TO DO: The answer should be each line of the records that contains the word "일반적인"; please copy them all.

^^^^

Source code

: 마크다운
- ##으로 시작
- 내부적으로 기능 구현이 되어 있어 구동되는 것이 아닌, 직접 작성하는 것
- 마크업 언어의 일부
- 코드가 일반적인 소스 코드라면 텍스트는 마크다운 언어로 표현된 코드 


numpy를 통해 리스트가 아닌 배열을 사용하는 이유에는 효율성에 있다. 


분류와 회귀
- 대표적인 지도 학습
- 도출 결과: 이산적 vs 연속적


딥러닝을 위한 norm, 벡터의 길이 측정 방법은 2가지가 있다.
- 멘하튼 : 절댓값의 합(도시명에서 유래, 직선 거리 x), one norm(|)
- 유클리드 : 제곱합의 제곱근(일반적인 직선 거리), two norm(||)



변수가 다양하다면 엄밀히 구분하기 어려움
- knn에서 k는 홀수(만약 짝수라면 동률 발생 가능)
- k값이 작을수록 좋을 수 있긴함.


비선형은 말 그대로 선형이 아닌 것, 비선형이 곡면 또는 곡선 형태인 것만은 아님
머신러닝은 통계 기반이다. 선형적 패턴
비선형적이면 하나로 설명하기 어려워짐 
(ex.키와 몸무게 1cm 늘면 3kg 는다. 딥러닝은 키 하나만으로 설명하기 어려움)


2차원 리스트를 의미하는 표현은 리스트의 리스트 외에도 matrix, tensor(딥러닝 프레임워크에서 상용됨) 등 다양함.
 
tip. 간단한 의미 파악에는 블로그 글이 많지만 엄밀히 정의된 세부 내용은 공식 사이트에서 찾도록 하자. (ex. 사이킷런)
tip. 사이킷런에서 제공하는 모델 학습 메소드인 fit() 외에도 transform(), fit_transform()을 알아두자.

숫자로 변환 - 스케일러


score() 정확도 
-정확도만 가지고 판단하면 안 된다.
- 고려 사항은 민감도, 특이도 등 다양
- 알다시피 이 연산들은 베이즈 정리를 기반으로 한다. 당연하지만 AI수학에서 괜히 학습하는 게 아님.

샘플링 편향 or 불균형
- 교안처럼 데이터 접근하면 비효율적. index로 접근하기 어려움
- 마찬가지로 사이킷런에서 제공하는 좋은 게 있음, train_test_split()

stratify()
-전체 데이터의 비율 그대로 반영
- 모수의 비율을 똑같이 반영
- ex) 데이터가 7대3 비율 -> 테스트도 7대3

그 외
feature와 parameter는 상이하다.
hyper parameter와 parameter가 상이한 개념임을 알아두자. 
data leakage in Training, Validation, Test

^^^^

TASK ANSWER:
- 코드가 일반적인 소스 코드라면 텍스트는 마크다운 언어로 표현된 코드 
- 유클리드 : 제곱합의 제곱근(일반적인 직선 거리), two norm(||)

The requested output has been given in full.